== Segment start ==

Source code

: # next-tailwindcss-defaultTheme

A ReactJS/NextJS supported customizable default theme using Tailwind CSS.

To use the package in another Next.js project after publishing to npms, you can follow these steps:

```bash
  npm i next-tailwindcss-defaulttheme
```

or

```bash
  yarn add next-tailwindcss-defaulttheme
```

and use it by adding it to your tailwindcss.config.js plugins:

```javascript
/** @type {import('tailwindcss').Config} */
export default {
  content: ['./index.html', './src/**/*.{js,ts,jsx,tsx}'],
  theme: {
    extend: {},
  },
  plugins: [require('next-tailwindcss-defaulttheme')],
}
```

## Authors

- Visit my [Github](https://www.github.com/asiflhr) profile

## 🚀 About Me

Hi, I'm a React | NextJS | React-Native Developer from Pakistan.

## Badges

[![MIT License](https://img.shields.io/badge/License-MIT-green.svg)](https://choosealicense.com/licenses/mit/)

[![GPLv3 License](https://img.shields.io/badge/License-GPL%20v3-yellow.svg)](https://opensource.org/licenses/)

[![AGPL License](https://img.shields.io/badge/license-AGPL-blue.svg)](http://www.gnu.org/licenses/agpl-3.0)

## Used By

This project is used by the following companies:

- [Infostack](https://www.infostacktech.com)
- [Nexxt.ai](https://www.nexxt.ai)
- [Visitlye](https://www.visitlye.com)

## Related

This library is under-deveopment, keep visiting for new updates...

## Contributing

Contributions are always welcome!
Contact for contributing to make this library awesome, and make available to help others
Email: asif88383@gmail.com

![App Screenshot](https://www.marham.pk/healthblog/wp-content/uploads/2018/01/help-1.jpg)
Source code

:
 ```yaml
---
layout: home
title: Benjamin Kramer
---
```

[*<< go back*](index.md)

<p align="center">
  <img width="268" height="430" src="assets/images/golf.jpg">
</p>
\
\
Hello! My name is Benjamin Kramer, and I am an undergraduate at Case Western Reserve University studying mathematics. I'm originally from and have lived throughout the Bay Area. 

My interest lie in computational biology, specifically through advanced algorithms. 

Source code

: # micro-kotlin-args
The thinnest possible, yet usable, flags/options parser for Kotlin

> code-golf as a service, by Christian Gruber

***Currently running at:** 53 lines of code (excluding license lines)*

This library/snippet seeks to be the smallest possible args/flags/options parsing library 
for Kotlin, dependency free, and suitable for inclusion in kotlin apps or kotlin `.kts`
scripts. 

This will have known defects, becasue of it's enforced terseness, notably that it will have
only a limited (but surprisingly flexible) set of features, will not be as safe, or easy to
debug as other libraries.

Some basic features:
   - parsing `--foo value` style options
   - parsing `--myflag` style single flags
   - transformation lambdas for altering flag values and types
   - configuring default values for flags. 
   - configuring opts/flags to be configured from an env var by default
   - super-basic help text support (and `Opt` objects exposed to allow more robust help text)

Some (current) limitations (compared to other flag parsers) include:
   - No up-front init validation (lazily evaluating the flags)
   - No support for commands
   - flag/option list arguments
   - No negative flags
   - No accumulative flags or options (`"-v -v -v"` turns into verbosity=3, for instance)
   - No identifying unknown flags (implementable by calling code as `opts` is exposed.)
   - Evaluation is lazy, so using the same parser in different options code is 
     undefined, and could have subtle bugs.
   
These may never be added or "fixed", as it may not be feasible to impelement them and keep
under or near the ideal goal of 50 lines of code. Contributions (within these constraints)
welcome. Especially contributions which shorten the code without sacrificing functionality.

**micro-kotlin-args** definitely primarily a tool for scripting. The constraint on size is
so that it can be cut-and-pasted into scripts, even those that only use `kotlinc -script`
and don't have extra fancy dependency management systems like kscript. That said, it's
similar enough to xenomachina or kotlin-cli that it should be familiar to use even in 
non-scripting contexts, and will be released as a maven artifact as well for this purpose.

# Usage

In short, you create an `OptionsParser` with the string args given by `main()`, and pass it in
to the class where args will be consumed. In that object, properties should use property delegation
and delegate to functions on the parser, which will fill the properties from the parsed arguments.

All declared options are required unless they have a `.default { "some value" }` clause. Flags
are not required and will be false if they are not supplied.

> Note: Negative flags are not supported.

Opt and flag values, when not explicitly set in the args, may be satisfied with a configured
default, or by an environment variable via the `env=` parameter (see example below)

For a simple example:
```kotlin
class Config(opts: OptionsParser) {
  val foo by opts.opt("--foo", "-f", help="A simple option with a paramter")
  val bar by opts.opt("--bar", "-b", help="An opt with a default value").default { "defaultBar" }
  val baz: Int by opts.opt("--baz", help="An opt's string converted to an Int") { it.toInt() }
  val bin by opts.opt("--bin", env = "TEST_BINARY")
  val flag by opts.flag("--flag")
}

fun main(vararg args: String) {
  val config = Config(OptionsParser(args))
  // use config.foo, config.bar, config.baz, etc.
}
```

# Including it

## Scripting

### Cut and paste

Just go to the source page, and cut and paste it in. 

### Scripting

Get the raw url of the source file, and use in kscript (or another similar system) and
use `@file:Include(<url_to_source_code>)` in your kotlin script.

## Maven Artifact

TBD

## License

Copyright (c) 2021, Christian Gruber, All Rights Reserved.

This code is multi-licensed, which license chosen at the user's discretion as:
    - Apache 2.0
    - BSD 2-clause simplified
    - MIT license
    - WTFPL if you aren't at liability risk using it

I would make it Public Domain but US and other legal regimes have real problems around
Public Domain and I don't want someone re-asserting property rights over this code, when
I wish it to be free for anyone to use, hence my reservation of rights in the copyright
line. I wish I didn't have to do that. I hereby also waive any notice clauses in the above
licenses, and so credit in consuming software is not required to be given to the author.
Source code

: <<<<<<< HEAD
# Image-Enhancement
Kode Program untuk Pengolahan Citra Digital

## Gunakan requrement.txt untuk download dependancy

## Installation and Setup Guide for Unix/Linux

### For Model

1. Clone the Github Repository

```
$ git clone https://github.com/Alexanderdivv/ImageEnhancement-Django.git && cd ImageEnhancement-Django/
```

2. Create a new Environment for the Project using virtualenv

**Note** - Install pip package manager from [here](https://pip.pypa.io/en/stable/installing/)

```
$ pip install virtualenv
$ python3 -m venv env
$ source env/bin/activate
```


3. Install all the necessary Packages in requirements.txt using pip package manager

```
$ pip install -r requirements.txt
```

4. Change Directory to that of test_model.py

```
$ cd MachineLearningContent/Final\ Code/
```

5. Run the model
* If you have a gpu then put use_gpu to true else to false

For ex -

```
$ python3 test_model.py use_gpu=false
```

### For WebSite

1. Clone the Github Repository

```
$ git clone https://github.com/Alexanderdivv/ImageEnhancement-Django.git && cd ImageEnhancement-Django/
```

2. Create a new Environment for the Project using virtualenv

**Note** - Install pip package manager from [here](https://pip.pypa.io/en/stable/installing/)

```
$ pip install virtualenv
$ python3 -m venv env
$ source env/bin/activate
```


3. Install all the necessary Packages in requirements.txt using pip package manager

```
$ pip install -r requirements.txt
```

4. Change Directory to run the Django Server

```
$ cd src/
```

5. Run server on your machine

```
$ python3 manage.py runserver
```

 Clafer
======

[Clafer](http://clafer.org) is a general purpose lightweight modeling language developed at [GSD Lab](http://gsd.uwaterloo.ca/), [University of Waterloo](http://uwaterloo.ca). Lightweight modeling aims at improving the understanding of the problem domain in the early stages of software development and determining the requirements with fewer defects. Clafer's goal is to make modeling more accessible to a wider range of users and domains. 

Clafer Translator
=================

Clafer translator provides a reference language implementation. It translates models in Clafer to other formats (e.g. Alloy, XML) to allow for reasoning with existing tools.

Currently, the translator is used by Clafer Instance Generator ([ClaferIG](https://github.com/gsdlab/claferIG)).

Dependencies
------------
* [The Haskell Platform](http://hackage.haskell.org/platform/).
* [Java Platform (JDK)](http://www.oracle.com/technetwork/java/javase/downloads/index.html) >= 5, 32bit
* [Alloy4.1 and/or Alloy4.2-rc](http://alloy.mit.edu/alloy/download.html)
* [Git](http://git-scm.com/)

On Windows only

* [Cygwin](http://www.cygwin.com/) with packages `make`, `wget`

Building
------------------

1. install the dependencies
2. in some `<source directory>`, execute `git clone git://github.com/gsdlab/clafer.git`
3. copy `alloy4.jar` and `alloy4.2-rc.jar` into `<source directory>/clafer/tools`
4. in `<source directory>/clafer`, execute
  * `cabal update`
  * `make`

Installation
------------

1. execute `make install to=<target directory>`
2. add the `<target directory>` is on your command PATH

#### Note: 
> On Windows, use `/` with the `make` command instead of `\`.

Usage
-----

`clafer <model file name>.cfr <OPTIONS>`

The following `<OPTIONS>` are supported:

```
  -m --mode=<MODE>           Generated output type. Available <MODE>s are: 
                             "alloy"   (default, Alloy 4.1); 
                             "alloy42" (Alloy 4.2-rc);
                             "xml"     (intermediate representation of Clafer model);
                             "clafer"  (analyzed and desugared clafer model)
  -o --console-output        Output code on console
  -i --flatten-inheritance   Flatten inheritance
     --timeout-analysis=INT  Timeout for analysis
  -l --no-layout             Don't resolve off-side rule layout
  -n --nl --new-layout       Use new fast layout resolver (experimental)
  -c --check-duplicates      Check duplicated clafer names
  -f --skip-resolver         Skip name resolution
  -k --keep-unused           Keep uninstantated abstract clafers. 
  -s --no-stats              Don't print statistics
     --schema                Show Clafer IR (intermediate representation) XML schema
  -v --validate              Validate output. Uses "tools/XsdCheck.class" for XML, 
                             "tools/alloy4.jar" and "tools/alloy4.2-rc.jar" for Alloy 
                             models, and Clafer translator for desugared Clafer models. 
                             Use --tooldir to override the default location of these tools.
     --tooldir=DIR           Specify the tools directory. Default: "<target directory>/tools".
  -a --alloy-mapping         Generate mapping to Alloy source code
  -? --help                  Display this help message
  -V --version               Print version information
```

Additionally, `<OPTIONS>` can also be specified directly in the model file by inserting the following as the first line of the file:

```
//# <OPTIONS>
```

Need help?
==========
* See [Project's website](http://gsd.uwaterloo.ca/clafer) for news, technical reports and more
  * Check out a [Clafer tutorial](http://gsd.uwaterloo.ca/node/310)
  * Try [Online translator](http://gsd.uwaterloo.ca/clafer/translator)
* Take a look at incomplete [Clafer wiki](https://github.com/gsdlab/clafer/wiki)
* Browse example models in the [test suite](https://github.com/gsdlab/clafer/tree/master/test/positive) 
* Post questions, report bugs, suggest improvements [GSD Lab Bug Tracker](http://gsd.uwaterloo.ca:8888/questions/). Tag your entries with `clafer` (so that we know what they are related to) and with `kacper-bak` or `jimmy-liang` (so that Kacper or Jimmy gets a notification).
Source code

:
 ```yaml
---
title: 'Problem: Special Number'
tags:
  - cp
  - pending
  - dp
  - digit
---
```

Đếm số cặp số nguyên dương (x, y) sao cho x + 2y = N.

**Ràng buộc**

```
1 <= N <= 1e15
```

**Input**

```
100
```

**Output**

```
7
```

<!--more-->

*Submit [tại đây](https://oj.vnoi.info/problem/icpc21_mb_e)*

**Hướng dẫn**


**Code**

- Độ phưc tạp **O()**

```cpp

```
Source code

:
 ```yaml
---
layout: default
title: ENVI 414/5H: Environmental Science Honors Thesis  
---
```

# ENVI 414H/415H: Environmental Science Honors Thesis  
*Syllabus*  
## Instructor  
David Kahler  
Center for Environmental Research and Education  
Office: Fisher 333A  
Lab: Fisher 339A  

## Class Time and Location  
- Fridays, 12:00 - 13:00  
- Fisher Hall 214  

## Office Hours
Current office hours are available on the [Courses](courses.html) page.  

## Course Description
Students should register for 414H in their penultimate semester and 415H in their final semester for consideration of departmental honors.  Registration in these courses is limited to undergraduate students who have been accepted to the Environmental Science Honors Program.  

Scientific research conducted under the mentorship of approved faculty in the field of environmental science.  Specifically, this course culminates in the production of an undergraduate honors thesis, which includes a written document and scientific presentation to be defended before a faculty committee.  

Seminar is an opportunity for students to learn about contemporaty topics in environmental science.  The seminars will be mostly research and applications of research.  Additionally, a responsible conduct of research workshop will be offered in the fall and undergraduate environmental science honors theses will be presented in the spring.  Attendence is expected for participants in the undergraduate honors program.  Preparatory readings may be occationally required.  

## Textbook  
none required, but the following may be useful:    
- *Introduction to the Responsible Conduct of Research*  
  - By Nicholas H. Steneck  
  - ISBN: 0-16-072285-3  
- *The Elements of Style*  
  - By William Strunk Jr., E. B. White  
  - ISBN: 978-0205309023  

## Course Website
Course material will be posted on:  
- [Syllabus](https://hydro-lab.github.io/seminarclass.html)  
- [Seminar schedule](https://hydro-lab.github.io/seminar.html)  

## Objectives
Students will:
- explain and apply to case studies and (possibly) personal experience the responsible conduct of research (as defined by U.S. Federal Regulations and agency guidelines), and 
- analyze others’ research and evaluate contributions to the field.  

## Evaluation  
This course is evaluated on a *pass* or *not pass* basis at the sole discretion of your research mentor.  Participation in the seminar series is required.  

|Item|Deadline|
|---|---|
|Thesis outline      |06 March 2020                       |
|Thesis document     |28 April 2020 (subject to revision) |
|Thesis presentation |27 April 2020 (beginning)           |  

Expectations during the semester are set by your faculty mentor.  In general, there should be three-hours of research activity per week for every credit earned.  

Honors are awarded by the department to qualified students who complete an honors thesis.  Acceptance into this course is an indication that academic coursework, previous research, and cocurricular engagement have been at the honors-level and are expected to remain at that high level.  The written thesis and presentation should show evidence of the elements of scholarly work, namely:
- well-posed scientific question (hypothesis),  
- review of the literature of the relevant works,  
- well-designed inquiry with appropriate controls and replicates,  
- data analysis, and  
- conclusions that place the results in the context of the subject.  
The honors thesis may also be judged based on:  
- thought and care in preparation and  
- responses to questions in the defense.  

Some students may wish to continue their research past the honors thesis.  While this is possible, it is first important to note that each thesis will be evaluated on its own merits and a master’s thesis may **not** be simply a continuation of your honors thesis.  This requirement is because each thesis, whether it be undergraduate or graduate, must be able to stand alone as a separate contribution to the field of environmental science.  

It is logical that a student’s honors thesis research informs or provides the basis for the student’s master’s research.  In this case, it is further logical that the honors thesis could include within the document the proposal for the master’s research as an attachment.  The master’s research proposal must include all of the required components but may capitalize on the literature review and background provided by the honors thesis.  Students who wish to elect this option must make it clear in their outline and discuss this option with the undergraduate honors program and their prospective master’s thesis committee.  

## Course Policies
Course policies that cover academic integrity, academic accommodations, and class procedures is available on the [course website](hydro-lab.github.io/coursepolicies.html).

== Segment end ==

- Instructions to follow
Lines from the start of the records through the one containing "Contributions are always welcome!" are what should be retyped, exactly and in full, both ends included.

- Task output
Source code

: # next-tailwindcss-defaultTheme

A ReactJS/NextJS supported customizable default theme using Tailwind CSS.

To use the package in another Next.js project after publishing to npms, you can follow these steps:

```bash
  npm i next-tailwindcss-defaulttheme
```

or

```bash
  yarn add next-tailwindcss-defaulttheme
```

and use it by adding it to your tailwindcss.config.js plugins:

```javascript
/** @type {import('tailwindcss').Config} */
export default {
  content: ['./index.html', './src/**/*.{js,ts,jsx,tsx}'],
  theme: {
    extend: {},
  },
  plugins: [require('next-tailwindcss-defaulttheme')],
}
```

## Authors

- Visit my [Github](https://www.github.com/asiflhr) profile

## 🚀 About Me

Hi, I'm a React | NextJS | React-Native Developer from Pakistan.

## Badges

[![MIT License](https://img.shields.io/badge/License-MIT-green.svg)](https://choosealicense.com/licenses/mit/)

[![GPLv3 License](https://img.shields.io/badge/License-GPL%20v3-yellow.svg)](https://opensource.org/licenses/)

[![AGPL License](https://img.shields.io/badge/license-AGPL-blue.svg)](http://www.gnu.org/licenses/agpl-3.0)

## Used By

This project is used by the following companies:

- [Infostack](https://www.infostacktech.com)
- [Nexxt.ai](https://www.nexxt.ai)
- [Visitlye](https://www.visitlye.com)

## Related

This library is under-deveopment, keep visiting for new updates...

## Contributing

Contributions are always welcome!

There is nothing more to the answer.